● AVAILABLE DATA:
•••••

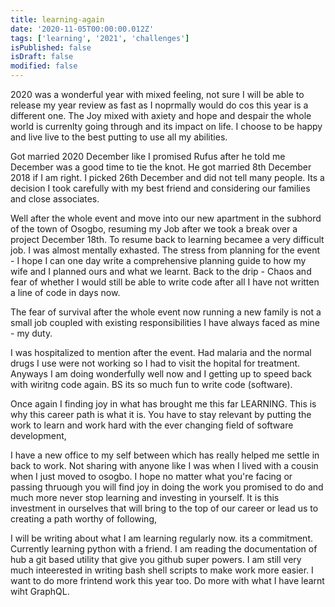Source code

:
 ```yaml
---
title: learning-again
date: '2020-11-05T00:00:00.012Z'
tags: ['learning', '2021', 'challenges']
isPublished: false
isDraft: false
modified: false
---
```


2020 was a wonderful year with mixed feeling, not sure I will be able to release my year review as fast as I noprmally would do cos this year is a different one. The Joy mixed with axiety and hope and despair the whole world is currenlty going through and its impact on life. I choose to be happy and live live to the best putting to use all my abilities.

Got married 2020 December like I promised Rufus after he told me December was a good time to tie the knot. He got married 8th December 2018 if I am right. I picked 26th December and did not tell many people. Its a decision I took carefully with my best friend and considering our families and close associates.

Well after the whole event and move into our new apartment in the subhord of the town of Osogbo, resuming my Job after we took a break over a project December 18th. To resume back to learning becamee a very difficult job. I was almost mentally exhasted. The stress from planning for the event - I hope I can one day write a comprehensive planning guide to how my wife and I planned ours and what we learnt. Back to the drip - Chaos and fear of whether I would still be able to write code after all I have not written a line of code in days now.

The fear of survival after the whole event now running a new family is not a small job coupled with existing responsibilities I have always faced as mine - my duty.

I was hospitalized to mention after the event. Had malaria and the normal drugs I use were not working so I had to visit the hopital for treatment. Anyways I am doing wonderfully well now and I getting up to speed back with wiritng code again. BS its so much fun to write code (software).

Once again I finding joy in what has brought me this far LEARNING. This is why this career path is what it is. You have to stay relevant by putting the work to learn and work hard with the ever changing field of software development,

I have a new office to my self between which has really helped me settle in back to work. Not sharing with anyone like I was when I lived with a cousin when I just moved to osogbo. I hope no matter what you're facing or passing thruough you will find joy in doing the work you promised to do and much more never stop learning and investing in yourself. It is this investment in ourselves that will bring to the top of our career or lead us to creating a path worthy of following,

I will be writing about what I am learning regularly now. its a commitment. Currently learning python with a friend. I am reading the documentation of hub a git based utility that give you github super powers. I am still very much inteerested in writing bash shell scripts to make work more easier. I want to do more frintend work this year too. Do more with what I have learnt wiht GraphQL.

•••••

● ABOUT THIS TASK: Write out each line above that contains the word "career".

● YOUR RESPONSE:
Once again I finding joy in what has brought me this far LEARNING. This is why this career path is what it is. You have to stay relevant by putting the work to learn and work hard with the ever changing field of software development,
I have a new office to my self between which has really helped me settle in back to work. Not sharing with anyone like I was when I lived with a cousin when I just moved to osogbo. I hope no matter what you're facing or passing thruough you will find joy in doing the work you promised to do and much more never stop learning and investing in yourself. It is this investment in ourselves that will bring to the top of our career or lead us to creating a path worthy of following,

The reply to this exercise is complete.